Problem description:
Please output each entry in the material beneath exactly as shown.

----- Data extract

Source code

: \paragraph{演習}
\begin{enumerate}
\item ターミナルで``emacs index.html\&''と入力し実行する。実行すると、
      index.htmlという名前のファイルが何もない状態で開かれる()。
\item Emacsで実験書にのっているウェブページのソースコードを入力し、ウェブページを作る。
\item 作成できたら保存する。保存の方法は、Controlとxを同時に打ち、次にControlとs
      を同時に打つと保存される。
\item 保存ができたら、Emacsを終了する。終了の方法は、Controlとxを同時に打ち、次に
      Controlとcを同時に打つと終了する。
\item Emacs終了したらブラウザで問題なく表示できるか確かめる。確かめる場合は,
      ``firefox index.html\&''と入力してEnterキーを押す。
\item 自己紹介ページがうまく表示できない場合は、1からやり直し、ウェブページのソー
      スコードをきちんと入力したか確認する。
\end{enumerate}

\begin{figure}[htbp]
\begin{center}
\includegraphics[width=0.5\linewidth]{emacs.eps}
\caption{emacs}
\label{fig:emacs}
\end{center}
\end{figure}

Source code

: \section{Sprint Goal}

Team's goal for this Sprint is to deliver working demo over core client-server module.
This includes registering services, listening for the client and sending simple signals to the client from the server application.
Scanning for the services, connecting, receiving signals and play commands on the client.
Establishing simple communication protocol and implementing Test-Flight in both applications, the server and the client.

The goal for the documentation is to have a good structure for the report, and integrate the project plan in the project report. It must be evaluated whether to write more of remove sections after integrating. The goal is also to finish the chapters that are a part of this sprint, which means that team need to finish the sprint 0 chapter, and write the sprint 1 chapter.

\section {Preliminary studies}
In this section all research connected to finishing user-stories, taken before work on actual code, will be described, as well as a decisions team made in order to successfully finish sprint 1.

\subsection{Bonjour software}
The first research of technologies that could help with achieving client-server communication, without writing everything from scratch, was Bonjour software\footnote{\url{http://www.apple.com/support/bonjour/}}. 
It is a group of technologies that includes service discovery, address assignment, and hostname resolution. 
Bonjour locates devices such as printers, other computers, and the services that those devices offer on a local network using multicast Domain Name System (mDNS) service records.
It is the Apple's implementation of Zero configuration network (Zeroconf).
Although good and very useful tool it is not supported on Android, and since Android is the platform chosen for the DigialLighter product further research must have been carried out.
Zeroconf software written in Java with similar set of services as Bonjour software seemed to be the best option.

----------

Response area:
Source code

: \paragraph{演習}
\begin{enumerate}
\item ターミナルで``emacs index.html\&''と入力し実行する。実行すると、
      index.htmlという名前のファイルが何もない状態で開かれる()。
\item Emacsで実験書にのっているウェブページのソースコードを入力し、ウェブページを作る。
\item 作成できたら保存する。保存の方法は、Controlとxを同時に打ち、次にControlとs
      を同時に打つと保存される。
\item 保存ができたら、Emacsを終了する。終了の方法は、Controlとxを同時に打ち、次に
      Controlとcを同時に打つと終了する。
\item Emacs終了したらブラウザで問題なく表示できるか確かめる。確かめる場合は,
      ``firefox index.html\&''と入力してEnterキーを押す。
\item 自己紹介ページがうまく表示できない場合は、1からやり直し、ウェブページのソー
      スコードをきちんと入力したか確認する。
\end{enumerate}

\begin{figure}[htbp]
\begin{center}
\includegraphics[width=0.5\linewidth]{emacs.eps}
\caption{emacs}
\label{fig:emacs}
\end{center}
\end{figure}

Source code

: \section{Sprint Goal}

Team's goal for this Sprint is to deliver working demo over core client-server module.
This includes registering services, listening for the client and sending simple signals to the client from the server application.
Scanning for the services, connecting, receiving signals and play commands on the client.
Establishing simple communication protocol and implementing Test-Flight in both applications, the server and the client.

The goal for the documentation is to have a good structure for the report, and integrate the project plan in the project report. It must be evaluated whether to write more of remove sections after integrating. The goal is also to finish the chapters that are a part of this sprint, which means that team need to finish the sprint 0 chapter, and write the sprint 1 chapter.

\section {Preliminary studies}
In this section all research connected to finishing user-stories, taken before work on actual code, will be described, as well as a decisions team made in order to successfully finish sprint 1.

\subsection{Bonjour software}
The first research of technologies that could help with achieving client-server communication, without writing everything from scratch, was Bonjour software\footnote{\url{http://www.apple.com/support/bonjour/}}. 
It is a group of technologies that includes service discovery, address assignment, and hostname resolution. 
Bonjour locates devices such as printers, other computers, and the services that those devices offer on a local network using multicast Domain Name System (mDNS) service records.
It is the Apple's implementation of Zero configuration network (Zeroconf).
Although good and very useful tool it is not supported on Android, and since Android is the platform chosen for the DigialLighter product further research must have been carried out.
Zeroconf software written in Java with similar set of services as Bonjour software seemed to be the best option.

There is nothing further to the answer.